I’m not sure if 2012 had more mass shootings than any other year, but I felt they were more disturbing than any other year. Maybe because the shootings at the theater in Aurora, Colorado and Newtown, Connecticut were so senselessness. I mean, it wasn’t like the shooters had a personal grudge against any of their victims. (That we know of. From what I understand, Adam Lanza didn’t leave much behind on his computer and such for people to try and make sense of his actions –mostly because he didn’t leave much of his computer behind.)
The thing I can’t help thinking about is that we’ve all witnessed history being made. Tragic history. Dark history. True. But history nonetheless.
I also like to think maybe some good can come out of this misery. We can use it as a learning experience when it comes to paranormal tourism and investigation.
One hundred years from now, do you suppose the house where Adam Lanza murdered his mom may have activity? Perhaps it will become a B&B and will be known as the Adam Lanza House and offer accommodations for travelers or ghost hunts for paranormal investigators? Sort of like how the Lizzie Borden House became a B&B that accommodates ghost hunters.
Can you picture tours being given from the house to the school where Lanza massacred 26 innocent people? Does that shock you? Maybe seem insensitive?
Do you think people could’ve imagined the Borden house being turned into a B&B and becoming known for paranormal activity? Or, worse, paranormal tourism?
Or, 100 yeas from now, will some enterprising soul buy the property where either the Newtown mass shootings or the Aurora, Colorado theater shooting happened and charge overnight fees like the property where the Villisca Axe Murders house does? I’m sure no one in 1912 Iowa ever thought what happened in that house would one day be the source of tourism.
In both 1892-1893 and 1912, those murders were akin to the Sandy Hook School or the Aurora Theater mass shootings. They were sensational, macabre, terrifying, and tragic.
So many of the places with dark histories are. The victims may be long gone, many of their loved ones and those most intimately associated with the tragedies are also gone. But they –both the places where the tragedies happened and the people involved– deserve respect just the same.
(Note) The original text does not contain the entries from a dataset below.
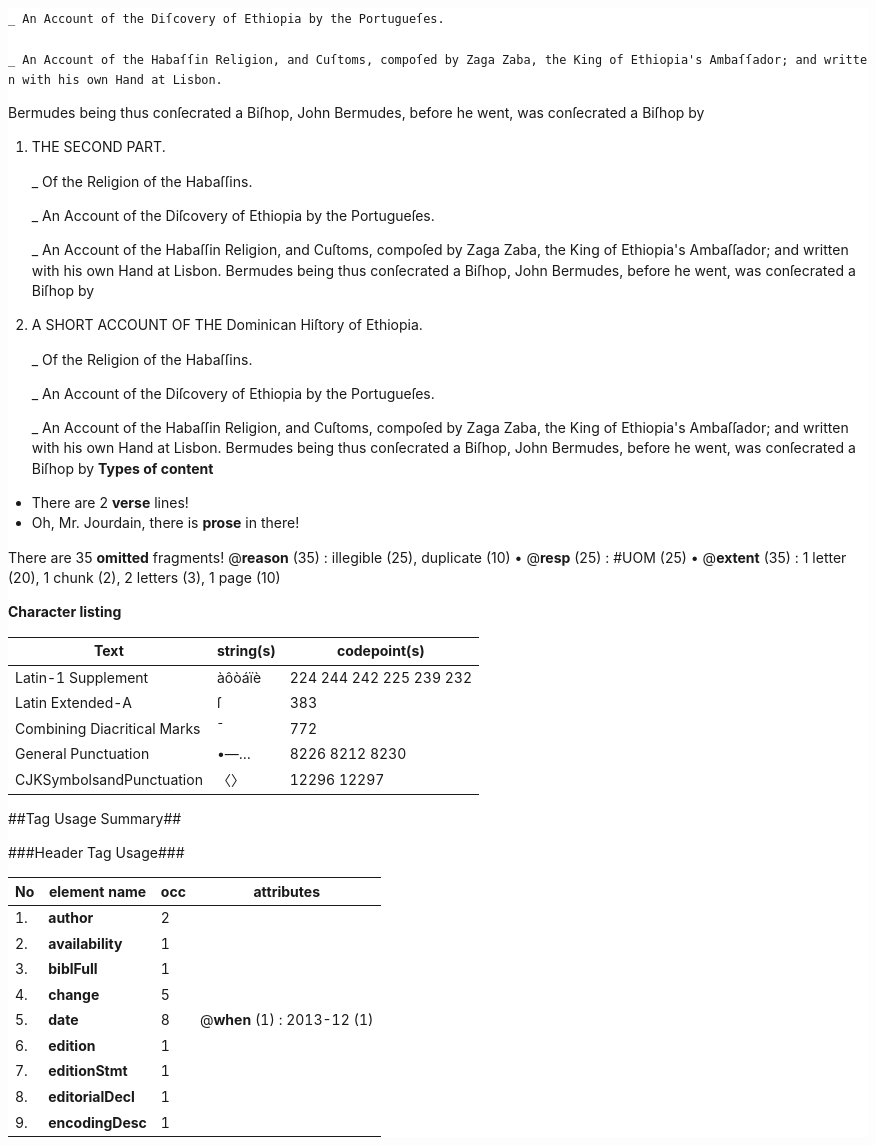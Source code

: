     _ An Account of the Diſcovery of Ethiopia by the Portugueſes.

    _ An Account of the Habaſſin Religion, and Cuſtoms, compoſed by Zaga Zaba, the King of Ethiopia's Ambaſſador; and written with his own Hand at Lisbon.
Bermudes being thus conſecrated a Biſhop,
John Bermudes, before he went, was conſecrated a Biſhop by
1. THE SECOND PART.

    _ Of the Religion of the Habaſſins.

    _ An Account of the Diſcovery of Ethiopia by the Portugueſes.

    _ An Account of the Habaſſin Religion, and Cuſtoms, compoſed by Zaga Zaba, the King of Ethiopia's Ambaſſador; and written with his own Hand at Lisbon.
Bermudes being thus conſecrated a Biſhop,
John Bermudes, before he went, was conſecrated a Biſhop by
1. A SHORT ACCOUNT OF THE Dominican Hiſtory of Ethiopia.

    _ Of the Religion of the Habaſſins.

    _ An Account of the Diſcovery of Ethiopia by the Portugueſes.

    _ An Account of the Habaſſin Religion, and Cuſtoms, compoſed by Zaga Zaba, the King of Ethiopia's Ambaſſador; and written with his own Hand at Lisbon.
Bermudes being thus conſecrated a Biſhop,
John Bermudes, before he went, was conſecrated a Biſhop by
**Types of content**

  * There are 2 **verse** lines!
  * Oh, Mr. Jourdain, there is **prose** in there!

There are 35 **omitted** fragments! 
 @__reason__ (35) : illegible (25), duplicate (10)  •  @__resp__ (25) : #UOM (25)  •  @__extent__ (35) : 1 letter (20), 1 chunk (2), 2 letters (3), 1 page (10)

**Character listing**


|Text|string(s)|codepoint(s)|
|---|---|---|
|Latin-1 Supplement|àôòáïè|224 244 242 225 239 232|
|Latin Extended-A|ſ|383|
|Combining             Diacritical Marks|̄|772|
|General Punctuation|•—…|8226 8212 8230|
|CJKSymbolsandPunctuation|〈〉|12296 12297|

##Tag Usage Summary##

###Header Tag Usage###

|No|element name|occ|attributes|
|---|---|---|---|
|1.|__author__|2||
|2.|__availability__|1||
|3.|__biblFull__|1||
|4.|__change__|5||
|5.|__date__|8| @__when__ (1) : 2013-12 (1)|
|6.|__edition__|1||
|7.|__editionStmt__|1||
|8.|__editorialDecl__|1||
|9.|__encodingDesc__|1||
There is a certain amount of solemnity and sensitivity that should be displayed when visiting any haunted place. So often, though, it’s disregarded. People just want to be scared. They want the thrill of experiencing something from the beyond.
But before there was a beyond, there was a here and now. Just like today. Put yourself in the ghost’s shoes, so to speak. Would you like gawkers and lookie loos coming to your death place to be tantalized by the lured facts of your demise? Probably not.
So keep that in mind during your next visit to a haunted place. It’s history now, but it once was someone’s present. Respect that.